Felt-lined booths and Scandinavian furniture feature in office for mobile game studio Dots
Interior designer Sheena Murphy used plywood, blackened steel and felt to create the Scandinavian-influenced office for Dots, the New York company behind popular design-led games Two Dots and Dots & Co.
"Traditional American office meets Scandinavian home" was the look Murphy wanted to create for the games studio, which counts architect Bjarke Ingels and Dezeen editor Amy Frearson among its 100 million global players.
To achieve this, the interior designer ? who runs a studio called Sheep and Stone ? employed a simple palette of materials, avoiding bright colours or bold patterns.
"We focused on simple, neutral and desaturated tones and materials, playing with scale and shape to achieve this feeling," she told Dezeen.
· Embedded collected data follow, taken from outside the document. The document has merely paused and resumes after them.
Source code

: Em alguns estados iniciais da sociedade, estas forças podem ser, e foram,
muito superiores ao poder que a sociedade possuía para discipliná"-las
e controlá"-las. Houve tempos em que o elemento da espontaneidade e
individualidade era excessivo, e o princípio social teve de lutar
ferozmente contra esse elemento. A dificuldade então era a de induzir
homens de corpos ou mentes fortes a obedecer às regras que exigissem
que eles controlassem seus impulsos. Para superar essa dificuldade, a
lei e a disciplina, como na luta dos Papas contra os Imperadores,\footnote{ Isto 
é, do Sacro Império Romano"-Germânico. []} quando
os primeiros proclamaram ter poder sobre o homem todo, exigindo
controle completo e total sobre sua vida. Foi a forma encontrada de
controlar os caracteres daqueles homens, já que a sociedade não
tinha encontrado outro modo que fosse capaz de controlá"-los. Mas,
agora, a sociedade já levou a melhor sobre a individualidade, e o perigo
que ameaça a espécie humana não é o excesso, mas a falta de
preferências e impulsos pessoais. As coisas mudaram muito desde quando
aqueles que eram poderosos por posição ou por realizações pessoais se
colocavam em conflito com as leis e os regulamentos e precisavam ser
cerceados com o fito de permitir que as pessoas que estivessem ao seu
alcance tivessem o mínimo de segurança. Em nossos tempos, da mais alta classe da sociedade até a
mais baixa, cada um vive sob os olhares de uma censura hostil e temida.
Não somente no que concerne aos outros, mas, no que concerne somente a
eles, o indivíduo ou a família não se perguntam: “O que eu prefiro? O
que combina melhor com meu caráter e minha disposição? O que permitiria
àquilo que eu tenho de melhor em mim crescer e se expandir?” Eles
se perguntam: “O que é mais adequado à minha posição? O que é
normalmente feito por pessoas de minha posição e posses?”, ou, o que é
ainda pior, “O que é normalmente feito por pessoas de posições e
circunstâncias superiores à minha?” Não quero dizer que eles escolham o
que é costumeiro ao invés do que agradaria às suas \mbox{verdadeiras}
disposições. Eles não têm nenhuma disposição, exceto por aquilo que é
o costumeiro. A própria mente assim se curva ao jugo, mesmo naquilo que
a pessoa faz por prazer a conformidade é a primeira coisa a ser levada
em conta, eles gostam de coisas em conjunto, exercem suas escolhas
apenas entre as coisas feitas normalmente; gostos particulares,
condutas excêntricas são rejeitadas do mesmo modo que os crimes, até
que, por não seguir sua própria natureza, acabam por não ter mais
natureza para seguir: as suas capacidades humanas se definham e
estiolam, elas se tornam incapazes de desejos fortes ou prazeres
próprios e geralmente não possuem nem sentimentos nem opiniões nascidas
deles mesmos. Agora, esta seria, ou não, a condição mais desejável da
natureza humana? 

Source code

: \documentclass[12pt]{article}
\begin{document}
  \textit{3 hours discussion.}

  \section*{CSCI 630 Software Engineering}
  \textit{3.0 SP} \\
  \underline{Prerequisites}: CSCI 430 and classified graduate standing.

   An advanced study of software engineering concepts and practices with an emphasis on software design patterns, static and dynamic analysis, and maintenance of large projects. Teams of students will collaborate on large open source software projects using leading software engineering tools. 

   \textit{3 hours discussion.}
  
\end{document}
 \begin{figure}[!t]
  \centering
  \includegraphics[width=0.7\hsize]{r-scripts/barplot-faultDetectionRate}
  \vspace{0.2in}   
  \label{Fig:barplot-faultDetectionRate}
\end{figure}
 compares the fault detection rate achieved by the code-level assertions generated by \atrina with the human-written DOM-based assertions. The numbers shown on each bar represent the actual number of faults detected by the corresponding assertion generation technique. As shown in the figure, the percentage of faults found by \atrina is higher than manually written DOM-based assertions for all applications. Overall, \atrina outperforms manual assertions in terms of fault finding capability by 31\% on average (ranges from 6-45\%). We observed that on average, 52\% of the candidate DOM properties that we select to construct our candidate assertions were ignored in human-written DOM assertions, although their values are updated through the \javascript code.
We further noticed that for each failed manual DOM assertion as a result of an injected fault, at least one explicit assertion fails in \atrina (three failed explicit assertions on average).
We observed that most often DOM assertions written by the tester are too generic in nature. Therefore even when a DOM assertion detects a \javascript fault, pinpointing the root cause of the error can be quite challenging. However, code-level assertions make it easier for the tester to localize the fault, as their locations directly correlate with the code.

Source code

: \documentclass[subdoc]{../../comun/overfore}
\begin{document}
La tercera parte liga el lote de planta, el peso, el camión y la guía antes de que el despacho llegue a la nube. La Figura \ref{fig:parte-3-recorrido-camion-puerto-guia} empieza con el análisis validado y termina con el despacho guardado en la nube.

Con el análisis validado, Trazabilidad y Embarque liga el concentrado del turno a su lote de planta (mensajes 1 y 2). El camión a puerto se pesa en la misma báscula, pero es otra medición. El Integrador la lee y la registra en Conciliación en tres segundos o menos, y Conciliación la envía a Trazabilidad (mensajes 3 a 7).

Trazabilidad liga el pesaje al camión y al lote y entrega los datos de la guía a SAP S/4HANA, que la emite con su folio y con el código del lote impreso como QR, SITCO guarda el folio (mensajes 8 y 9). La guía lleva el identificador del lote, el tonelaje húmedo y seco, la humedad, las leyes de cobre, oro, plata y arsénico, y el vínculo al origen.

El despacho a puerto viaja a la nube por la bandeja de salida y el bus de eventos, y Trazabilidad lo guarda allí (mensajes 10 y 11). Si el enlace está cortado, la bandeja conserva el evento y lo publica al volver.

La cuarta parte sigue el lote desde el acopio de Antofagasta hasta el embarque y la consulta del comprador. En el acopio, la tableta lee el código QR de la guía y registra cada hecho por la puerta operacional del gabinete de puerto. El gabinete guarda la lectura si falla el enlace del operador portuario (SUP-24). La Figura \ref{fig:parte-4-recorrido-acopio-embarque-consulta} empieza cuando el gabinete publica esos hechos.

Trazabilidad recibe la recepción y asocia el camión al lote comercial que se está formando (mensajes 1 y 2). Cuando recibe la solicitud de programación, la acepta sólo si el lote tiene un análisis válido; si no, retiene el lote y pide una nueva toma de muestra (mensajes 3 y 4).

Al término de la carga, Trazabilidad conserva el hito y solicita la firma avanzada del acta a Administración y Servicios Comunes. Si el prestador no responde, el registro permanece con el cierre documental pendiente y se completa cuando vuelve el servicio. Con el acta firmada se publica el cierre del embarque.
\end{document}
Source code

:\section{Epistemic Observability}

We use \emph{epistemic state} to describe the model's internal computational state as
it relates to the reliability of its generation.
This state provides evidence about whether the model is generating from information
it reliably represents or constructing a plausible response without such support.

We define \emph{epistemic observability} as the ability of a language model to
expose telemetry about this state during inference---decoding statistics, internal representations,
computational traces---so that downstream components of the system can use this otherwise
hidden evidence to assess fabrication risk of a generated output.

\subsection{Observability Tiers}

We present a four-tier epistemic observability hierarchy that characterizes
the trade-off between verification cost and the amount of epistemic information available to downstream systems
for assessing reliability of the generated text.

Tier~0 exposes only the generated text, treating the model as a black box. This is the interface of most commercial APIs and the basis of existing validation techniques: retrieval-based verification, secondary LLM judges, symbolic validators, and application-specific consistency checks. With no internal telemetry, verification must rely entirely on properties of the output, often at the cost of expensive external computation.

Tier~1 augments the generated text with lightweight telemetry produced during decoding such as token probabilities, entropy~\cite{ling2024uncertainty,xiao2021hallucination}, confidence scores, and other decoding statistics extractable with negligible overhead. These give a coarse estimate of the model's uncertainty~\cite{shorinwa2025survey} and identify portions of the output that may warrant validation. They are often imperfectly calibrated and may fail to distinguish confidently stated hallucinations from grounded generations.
The office is located in a neo-classical building overlooking the Hudson River, in a 8,500-square-foot (790 square metres) space renovated by Woodfin Architecture + Design. South-facing windows ensure the interior receives plenty of natural light.
The layout of the office is defined by a pair of meeting rooms, as well as series of more informal booths containing various types of seating.
Murphy chose to line all of these space with felt. Not only does this improves acoustics, it provides staff with walls that double as pin boards for showcasing ideas.
Black-toned steel wraps the base of each block, while plywood slats create horizontal stripes across the exteriors, creating subtle references with woodland cabins.